Minimum Bayes Risk Decoding for Error Span Detection in Reference-Free Automatic Machine Translation Evaluation
Boxuan Lyu, Haiyue Song, Hidetaka Kamigaito, Chenchen Ding, Hideki Tanaka, Masao Utiyama, Kotaro Funakoshi, Manabu Okumura
TL;DR
This work challenges MAP-based decoding in reference-free error span detection and introduces Minimum Bayes Risk (MBR) decoding with three utilities, notably SoftF1, to better align MT ESD outputs with human annotations. By generating diverse candidate hypotheses and optimizing expected utility, MBR-SoftF1 achieves strong span-level improvements on the WMT24 Metrics Shared Task and often matches or surpasses MAP at system and sentence levels. A key contribution is the SoftF1 utility, which enables soft evaluation and robust ranking even with empty references, and the demonstration that MBR distillation can deliver MBR-like performance with greedy decoding, offering practical latency benefits. The findings suggest that MBR decoding, especially with SoftF1 and adequate candidate sets, provides a significant advancement for diagnostic MT evaluation and enables more faithful ESD analyses and downstream post-editing workflows.
Abstract
Error Span Detection (ESD) extends automatic machine translation (MT) evaluation by localizing translation errors and labeling their severity. Current generative ESD methods typically use Maximum a Posteriori (MAP) decoding, assuming that the model-estimated probabilities are perfectly correlated with similarity to the human annotation, but we often observe higher likelihood assigned to an incorrect annotation than to the human one. We instead apply Minimum Bayes Risk (MBR) decoding to generative ESD. We use a sentence- or span-level similarity function for MBR decoding, which selects candidate hypotheses based on their approximate similarity to the human annotation.

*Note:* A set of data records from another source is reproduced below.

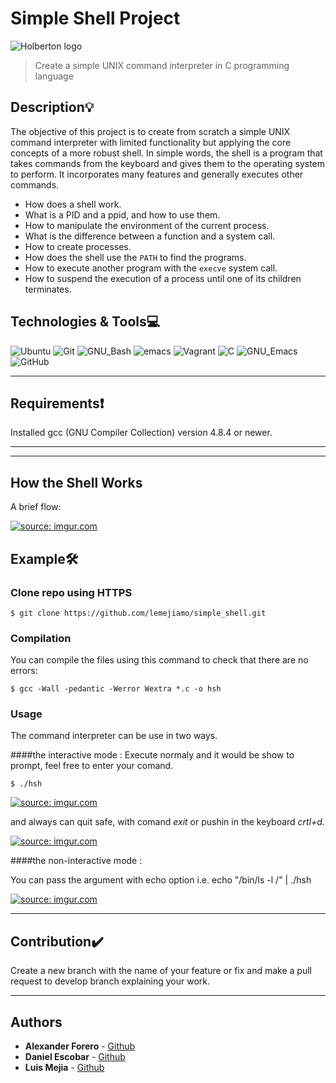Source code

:# Simple Shell Project
![Holberton logo](https://www.holbertonschool.com/holberton-logo.png)
> Create a simple UNIX command interpreter in C programming language

## Description:bulb:

The objective of this project is to create from scratch a simple UNIX command interpreter with limited functionality but applying the core concepts of a more robust shell. In simple words, the shell is a program that takes commands from the keyboard and gives them to the operating system to perform. It incorporates many features and generally executes other commands.

* How does a shell work.
* What is a PID and a ppid, and how to use them.
* How to manipulate the environment of the current process.
* What is the difference between a function and a system call.
* How to create processes.
* How does the shell use the ```PATH``` to find the programs.
* How to execute another program with the ```execve``` system call.
* How to suspend the execution of a process until one of its children terminates.

## Technologies & Tools:computer:

![Ubuntu](https://img.shields.io/badge/-Ubuntu-E95420?&style=flat-square&logo=Ubuntu&labelColor=282828)
![Git](https://img.shields.io/badge/-Git-F05032?logo=git&style=flat-square&labelColor=282828)
![GNU_Bash](https://img.shields.io/badge/-GNU_Bash-4EAA25?logo=GNU-Bash&style=flat-square&labelColor=282828)
![emacs](https://img.shields.io/badge/-emacs-green)
![Vagrant](https://img.shields.io/badge/-Vagrant-1563FF?logo=Vagrant&style=flat-square&logoColor=1563FF&labelColor=282828)
![C](https://img.shields.io/badge/-C-A8B9CC?logo=C&style=flat-square&labelColor=282828)
![GNU_Emacs](https://img.shields.io/badge/-GNU_Emacs-7F5AB6?logo=GNU-Emacs&style=flat-square&labelColor=282828)
![GitHub](https://img.shields.io/badge/-GitHub-181717?logo=GitHub&style=flat-square&labelColor=282828)

---

## Requirements:exclamation:
Installed gcc (GNU Compiler Collection) version 4.8.4 or newer.

---

---

## How the Shell Works
A brief flow:

<a href="https://imgur.com/ibcpDsi"><img src="https://i.imgur.com/ibcpDsi.png" title="source: imgur.com" /></a>


## Example:hammer_and_wrench:
### Clone repo using HTTPS
```
$ git clone https://github.com/lemejiamo/simple_shell.git
```

### Compilation
You can compile the files using this command to check that there are no errors:
```
$ gcc -Wall -pedantic -Werror Wextra *.c -o hsh
```

### Usage
The command interpreter can be use in two ways. 

####the interactive mode :
Execute normaly and it would be show to prompt, feel free to enter your comand.
```
$ ./hsh
```
<a href="https://imgur.com/kQcYfIF"><img src="https://i.imgur.com/kQcYfIF.png" title="source: imgur.com" /></a>

and always can quit safe, with comand   *exit* or  pushin in the keyboard *crtl+d.*

<a href="https://imgur.com/JBPkP1K"><img src="https://i.imgur.com/JBPkP1K.png" title="source: imgur.com" /></a>

####the non-interactive mode :

You can pass the argument with echo option i.e. echo "/bin/ls  -l /" | ./hsh 

<a href="https://imgur.com/7IFtksE"><img src="https://i.imgur.com/7IFtksE.png" title="source: imgur.com" /></a>


---

## Contribution:heavy_check_mark:
Create a new branch with the name of your feature or fix and make a pull request to develop branch explaining your work.

---

## Authors
* **Alexander Forero** - [Github](https://github.com/ForeroAlexander)
* **Daniel Escobar** - [Github](https://github.com/dantereto)
* **Luis Mejia** - [Github](https://github.com/lemejiamo)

Experimental results on the WMT24 Metrics Shared Task show that MBR decoding significantly improves span-level performance and generally matches or outperforms MAP at the system and sentence levels. To reduce the computational cost of MBR decoding, we further distill its decisions into a model decoded via greedy search, removing the inference-time latency bottleneck.